# MAC gift bags on MTV's Total Request Live



## clamster (Feb 5, 2008)

Today Fergie a.k.a. Stacy Ferguson, new spokesperson for Viva Glam was a guest on TRL (Total Request Live), they show featured a MAC cosmetics makeover for a Fergie fan turning her "Fergalicious". Fergie spoke about the Viva glam compaign and gave Lindsey the VJ a VGVI lipglass! Of course as we all know, 100% of the proceeds from the Viva Glam collection go to help AIDS.
The Duchess stated she was a fan of the MAC *pro lash *mascara, I believe. 
At the end of the show The whole audience was given MAC cosmetic kits!!!
	

	
	
		
		

		
			




Anyone know what was inside?!
It appeared they got LE MAC bags. I am so jealous! Some of the guys in the crowd looked completely lost and had no idea what they got LOL. Also the makeover turned out really nice. Apparently MAC is the makeup behind TRL, and the makeup always looks great. I wish I was there to get free MAC!


----------



## aziajs (Feb 6, 2008)

I am curious too.


----------



## CantAffordMAC (Feb 6, 2008)

Bitches!

I wish the guys joined specktra to sell those bags. Or ebay...


----------



## clamster (Feb 7, 2008)

Quote:

   Originally Posted by *CantAffordMAC* 

 
_Bitches!

I wish the guys joined specktra to sell those bags.
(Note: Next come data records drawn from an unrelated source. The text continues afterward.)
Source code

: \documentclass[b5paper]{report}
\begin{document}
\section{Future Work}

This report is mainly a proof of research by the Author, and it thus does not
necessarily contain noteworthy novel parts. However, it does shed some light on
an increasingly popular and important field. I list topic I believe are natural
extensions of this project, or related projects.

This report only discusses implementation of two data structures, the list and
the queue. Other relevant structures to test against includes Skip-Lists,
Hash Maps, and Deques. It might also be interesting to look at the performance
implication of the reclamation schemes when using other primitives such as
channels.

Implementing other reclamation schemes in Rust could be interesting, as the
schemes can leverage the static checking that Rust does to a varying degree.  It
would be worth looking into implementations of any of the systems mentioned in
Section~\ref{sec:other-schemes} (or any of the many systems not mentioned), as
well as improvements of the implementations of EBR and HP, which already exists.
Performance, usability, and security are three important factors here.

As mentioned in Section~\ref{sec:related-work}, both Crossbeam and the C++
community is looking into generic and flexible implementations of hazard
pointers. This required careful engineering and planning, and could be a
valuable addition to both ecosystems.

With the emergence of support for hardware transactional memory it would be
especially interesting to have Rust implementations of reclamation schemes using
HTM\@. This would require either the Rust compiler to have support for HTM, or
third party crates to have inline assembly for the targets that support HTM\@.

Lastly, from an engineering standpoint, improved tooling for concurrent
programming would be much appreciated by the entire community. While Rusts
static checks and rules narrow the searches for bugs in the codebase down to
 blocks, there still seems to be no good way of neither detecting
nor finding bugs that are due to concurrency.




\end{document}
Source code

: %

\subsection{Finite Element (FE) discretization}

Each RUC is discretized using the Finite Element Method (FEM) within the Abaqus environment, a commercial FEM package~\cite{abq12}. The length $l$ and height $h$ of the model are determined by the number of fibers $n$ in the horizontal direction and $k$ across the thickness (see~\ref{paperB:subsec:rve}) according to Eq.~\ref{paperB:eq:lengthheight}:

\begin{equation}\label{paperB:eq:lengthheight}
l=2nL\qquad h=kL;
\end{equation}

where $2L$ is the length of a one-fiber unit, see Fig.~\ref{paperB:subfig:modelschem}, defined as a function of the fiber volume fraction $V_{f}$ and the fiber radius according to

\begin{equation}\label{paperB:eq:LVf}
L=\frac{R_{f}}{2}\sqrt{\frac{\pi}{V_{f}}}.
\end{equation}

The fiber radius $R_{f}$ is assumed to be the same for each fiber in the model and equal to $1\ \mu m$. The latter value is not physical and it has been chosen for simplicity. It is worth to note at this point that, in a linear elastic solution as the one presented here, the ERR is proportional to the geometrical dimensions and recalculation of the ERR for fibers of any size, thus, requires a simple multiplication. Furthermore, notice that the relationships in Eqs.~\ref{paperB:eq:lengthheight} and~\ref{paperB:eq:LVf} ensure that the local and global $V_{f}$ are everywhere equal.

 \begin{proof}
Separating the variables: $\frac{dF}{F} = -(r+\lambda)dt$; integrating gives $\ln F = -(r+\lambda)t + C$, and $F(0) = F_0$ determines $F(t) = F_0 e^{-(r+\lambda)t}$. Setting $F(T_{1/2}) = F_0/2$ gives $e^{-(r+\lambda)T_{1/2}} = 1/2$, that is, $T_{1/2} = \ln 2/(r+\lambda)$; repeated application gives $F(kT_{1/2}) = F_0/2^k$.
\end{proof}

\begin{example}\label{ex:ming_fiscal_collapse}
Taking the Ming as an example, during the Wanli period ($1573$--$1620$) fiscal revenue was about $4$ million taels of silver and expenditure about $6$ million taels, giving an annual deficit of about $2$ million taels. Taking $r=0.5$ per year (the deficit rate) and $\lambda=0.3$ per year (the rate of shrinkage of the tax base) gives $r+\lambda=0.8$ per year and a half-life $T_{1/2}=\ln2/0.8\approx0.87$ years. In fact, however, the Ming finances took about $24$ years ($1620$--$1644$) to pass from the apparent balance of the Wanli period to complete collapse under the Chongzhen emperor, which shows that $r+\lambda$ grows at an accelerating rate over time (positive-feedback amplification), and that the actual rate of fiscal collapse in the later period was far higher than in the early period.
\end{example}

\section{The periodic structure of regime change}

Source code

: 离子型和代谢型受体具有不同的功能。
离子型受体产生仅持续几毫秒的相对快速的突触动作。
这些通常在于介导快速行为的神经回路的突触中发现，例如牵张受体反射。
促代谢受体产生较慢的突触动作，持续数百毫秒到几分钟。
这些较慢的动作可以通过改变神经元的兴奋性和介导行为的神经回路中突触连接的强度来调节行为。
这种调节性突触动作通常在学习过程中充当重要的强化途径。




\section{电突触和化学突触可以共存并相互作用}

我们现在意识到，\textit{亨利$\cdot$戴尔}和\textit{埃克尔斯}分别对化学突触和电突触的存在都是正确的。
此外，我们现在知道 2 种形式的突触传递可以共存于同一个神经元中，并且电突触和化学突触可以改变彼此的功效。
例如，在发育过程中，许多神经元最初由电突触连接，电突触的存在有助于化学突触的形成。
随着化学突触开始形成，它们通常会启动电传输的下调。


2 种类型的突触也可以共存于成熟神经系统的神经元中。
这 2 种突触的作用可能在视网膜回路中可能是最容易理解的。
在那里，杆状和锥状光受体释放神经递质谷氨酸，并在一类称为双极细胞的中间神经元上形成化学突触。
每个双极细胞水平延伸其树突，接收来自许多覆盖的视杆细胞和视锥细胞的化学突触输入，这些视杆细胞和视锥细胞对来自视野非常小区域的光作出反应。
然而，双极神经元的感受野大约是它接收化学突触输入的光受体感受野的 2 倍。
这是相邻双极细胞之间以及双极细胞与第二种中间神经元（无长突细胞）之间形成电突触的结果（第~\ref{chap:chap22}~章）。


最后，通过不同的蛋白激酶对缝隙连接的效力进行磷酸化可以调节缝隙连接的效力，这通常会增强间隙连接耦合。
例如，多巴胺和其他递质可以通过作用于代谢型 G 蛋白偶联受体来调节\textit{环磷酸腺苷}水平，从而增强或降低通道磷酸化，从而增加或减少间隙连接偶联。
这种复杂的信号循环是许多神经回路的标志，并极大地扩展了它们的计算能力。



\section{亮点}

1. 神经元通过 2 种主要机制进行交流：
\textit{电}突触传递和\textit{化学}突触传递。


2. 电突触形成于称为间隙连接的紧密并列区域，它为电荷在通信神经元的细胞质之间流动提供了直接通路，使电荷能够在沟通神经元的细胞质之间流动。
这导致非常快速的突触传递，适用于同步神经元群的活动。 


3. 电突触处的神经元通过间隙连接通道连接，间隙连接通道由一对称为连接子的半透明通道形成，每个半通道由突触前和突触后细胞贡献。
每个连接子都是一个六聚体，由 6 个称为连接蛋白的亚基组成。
Or ebay...




_

 
HAHAHA I really hope a specktra member was in the crowd!


----------



## Weasel (Feb 9, 2008)

cool!

though I don't like fergie haha


why does she call herself the duchess? Over here duchesses are seen as being fat frumpy old women


----------



## aziajs (Feb 9, 2008)

Quote:

   Originally Posted by *Weasel* 

 
_cool!

though I don't like fergie haha


why does she call herself the duchess? Over here duchesses are seen as being fat frumpy old women_

 
It's a play on words.  Since her stage name is Fergie like the Duchess of York she calls herself the "Dutchess".


----------